# [Your goal]
Note how many lines of the data below hold the word "performance", then give that number with no other text.

# [Input data]
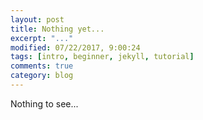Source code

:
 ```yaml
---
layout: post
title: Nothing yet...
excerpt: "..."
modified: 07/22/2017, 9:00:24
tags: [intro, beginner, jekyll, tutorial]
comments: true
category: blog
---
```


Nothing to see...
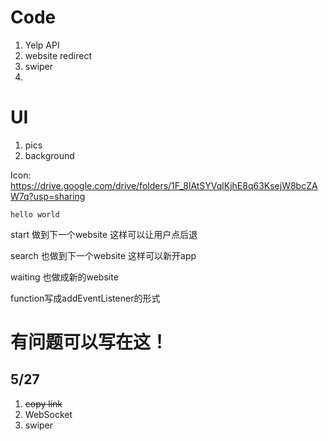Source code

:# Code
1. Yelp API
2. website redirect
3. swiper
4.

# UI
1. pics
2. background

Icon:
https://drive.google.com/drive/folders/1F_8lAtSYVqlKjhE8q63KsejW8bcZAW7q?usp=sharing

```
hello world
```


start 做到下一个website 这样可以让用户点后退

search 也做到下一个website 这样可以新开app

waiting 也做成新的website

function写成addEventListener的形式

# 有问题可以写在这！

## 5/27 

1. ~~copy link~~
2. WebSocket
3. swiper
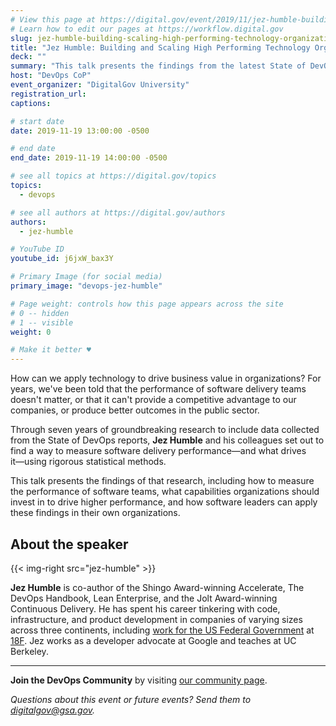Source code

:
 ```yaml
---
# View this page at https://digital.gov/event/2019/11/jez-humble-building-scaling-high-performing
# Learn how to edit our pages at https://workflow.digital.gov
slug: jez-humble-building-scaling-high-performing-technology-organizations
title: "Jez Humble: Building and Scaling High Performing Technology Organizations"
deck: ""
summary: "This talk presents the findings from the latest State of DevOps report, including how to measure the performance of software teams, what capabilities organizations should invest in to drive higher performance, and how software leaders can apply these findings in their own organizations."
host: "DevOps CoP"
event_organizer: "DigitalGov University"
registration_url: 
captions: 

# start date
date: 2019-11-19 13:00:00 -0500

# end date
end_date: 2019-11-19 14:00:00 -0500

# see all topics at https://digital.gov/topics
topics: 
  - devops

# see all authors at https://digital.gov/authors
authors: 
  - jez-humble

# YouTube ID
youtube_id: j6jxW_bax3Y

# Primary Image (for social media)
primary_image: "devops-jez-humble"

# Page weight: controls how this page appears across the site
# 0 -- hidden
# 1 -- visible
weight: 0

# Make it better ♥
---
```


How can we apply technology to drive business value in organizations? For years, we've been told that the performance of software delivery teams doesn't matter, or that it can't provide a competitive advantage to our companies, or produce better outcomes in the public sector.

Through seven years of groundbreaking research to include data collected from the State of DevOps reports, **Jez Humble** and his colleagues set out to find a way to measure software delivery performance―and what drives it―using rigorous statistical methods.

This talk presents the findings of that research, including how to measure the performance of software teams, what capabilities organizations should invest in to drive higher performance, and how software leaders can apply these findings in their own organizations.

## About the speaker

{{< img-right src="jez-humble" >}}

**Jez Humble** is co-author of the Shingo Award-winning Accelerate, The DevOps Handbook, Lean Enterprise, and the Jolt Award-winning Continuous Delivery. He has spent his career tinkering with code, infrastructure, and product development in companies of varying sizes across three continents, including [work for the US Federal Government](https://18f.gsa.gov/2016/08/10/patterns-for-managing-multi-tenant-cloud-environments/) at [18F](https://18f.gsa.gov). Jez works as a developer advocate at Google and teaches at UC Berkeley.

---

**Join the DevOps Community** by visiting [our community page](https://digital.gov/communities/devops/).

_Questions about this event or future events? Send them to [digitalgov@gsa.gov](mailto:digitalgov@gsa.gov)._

# [Response area]
4